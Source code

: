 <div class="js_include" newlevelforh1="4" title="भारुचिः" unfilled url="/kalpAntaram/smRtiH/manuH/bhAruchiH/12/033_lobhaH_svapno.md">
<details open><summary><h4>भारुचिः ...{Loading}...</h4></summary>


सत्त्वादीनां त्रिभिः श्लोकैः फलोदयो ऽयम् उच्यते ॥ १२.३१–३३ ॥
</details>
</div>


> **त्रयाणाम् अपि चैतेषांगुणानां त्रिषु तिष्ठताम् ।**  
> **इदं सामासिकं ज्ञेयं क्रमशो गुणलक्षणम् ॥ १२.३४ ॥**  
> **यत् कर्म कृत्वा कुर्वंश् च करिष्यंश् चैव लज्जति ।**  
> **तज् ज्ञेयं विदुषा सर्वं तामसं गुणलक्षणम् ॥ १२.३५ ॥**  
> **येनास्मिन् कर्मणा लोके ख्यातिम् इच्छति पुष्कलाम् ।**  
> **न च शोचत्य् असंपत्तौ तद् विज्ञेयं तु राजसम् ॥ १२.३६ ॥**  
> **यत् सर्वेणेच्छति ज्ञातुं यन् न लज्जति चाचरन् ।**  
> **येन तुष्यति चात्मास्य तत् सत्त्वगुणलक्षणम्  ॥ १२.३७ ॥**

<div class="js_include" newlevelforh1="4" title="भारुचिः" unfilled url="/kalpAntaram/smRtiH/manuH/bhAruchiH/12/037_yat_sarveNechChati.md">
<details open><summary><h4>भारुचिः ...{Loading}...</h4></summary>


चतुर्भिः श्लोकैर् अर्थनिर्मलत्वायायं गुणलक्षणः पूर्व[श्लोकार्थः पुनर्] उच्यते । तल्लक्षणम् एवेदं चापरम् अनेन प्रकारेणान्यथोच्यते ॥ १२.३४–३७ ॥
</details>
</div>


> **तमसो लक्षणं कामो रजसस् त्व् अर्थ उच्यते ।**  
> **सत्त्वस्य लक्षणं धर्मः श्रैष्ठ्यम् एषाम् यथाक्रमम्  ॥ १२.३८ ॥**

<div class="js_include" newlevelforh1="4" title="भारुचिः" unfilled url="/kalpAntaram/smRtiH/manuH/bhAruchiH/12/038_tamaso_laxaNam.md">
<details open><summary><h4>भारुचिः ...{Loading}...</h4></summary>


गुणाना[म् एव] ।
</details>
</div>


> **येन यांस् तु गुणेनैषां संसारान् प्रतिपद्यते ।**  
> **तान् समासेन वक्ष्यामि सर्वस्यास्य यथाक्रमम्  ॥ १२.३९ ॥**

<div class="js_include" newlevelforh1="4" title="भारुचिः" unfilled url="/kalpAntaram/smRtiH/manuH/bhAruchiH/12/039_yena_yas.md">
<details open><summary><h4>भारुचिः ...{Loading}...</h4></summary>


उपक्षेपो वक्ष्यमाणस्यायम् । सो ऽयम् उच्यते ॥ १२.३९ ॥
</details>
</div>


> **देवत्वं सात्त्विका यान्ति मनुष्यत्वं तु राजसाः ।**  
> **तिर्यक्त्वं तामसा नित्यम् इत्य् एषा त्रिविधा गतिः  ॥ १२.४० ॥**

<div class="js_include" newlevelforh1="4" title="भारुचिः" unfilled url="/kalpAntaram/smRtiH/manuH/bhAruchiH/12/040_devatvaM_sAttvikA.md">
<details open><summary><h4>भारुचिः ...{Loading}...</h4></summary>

********

> _The task_: From the first line down to the last, give the records again exactly.

> _Solution_:
Source code

: <div class="js_include" newlevelforh1="4" title="भारुचिः" unfilled url="/kalpAntaram/smRtiH/manuH/bhAruchiH/12/033_lobhaH_svapno.md">
<details open><summary><h4>भारुचिः ...{Loading}...</h4></summary>


सत्त्वादीनां त्रिभिः श्लोकैः फलोदयो ऽयम् उच्यते ॥ १२.३१–३३ ॥
</details>
</div>


> **त्रयाणाम् अपि चैतेषांगुणानां त्रिषु तिष्ठताम् ।**  
> **इदं सामासिकं ज्ञेयं क्रमशो गुणलक्षणम् ॥ १२.३४ ॥**  
> **यत् कर्म कृत्वा कुर्वंश् च करिष्यंश् चैव लज्जति ।**  
> **तज् ज्ञेयं विदुषा सर्वं तामसं गुणलक्षणम् ॥ १२.३५ ॥**  
> **येनास्मिन् कर्मणा लोके ख्यातिम् इच्छति पुष्कलाम् ।**  
> **न च शोचत्य् असंपत्तौ तद् विज्ञेयं तु राजसम् ॥ १२.३६ ॥**  
> **यत् सर्वेणेच्छति ज्ञातुं यन् न लज्जति चाचरन् ।**  
> **येन तुष्यति चात्मास्य तत् सत्त्वगुणलक्षणम्  ॥ १२.३७ ॥**

<div class="js_include" newlevelforh1="4" title="भारुचिः" unfilled url="/kalpAntaram/smRtiH/manuH/bhAruchiH/12/037_yat_sarveNechChati.md">
<details open><summary><h4>भारुचिः ...{Loading}...</h4></summary>


चतुर्भिः श्लोकैर् अर्थनिर्मलत्वायायं गुणलक्षणः पूर्व[श्लोकार्थः पुनर्] उच्यते । तल्लक्षणम् एवेदं चापरम् अनेन प्रकारेणान्यथोच्यते ॥ १२.३४–३७ ॥
</details>
</div>


> **तमसो लक्षणं कामो रजसस् त्व् अर्थ उच्यते ।**  
> **सत्त्वस्य लक्षणं धर्मः श्रैष्ठ्यम् एषाम् यथाक्रमम्  ॥ १२.३८ ॥**

<div class="js_include" newlevelforh1="4" title="भारुचिः" unfilled url="/kalpAntaram/smRtiH/manuH/bhAruchiH/12/038_tamaso_laxaNam.md">
<details open><summary><h4>भारुचिः ...{Loading}...</h4></summary>


गुणाना[म् एव] ।
</details>
</div>


> **येन यांस् तु गुणेनैषां संसारान् प्रतिपद्यते ।**  
> **तान् समासेन वक्ष्यामि सर्वस्यास्य यथाक्रमम्  ॥ १२.३९ ॥**

<div class="js_include" newlevelforh1="4" title="भारुचिः" unfilled url="/kalpAntaram/smRtiH/manuH/bhAruchiH/12/039_yena_yas.md">
<details open><summary><h4>भारुचिः ...{Loading}...</h4></summary>


उपक्षेपो वक्ष्यमाणस्यायम् । सो ऽयम् उच्यते ॥ १२.३९ ॥
</details>
</div>


> **देवत्वं सात्त्विका यान्ति मनुष्यत्वं तु राजसाः ।**  
> **तिर्यक्त्वं तामसा नित्यम् इत्य् एषा त्रिविधा गतिः  ॥ १२.४० ॥**

<div class="js_include" newlevelforh1="4" title="भारुचिः" unfilled url="/kalpAntaram/smRtiH/manuH/bhAruchiH/12/040_devatvaM_sAttvikA.md">
<details open><summary><h4>भारुचिः ...{Loading}...</h4></summary>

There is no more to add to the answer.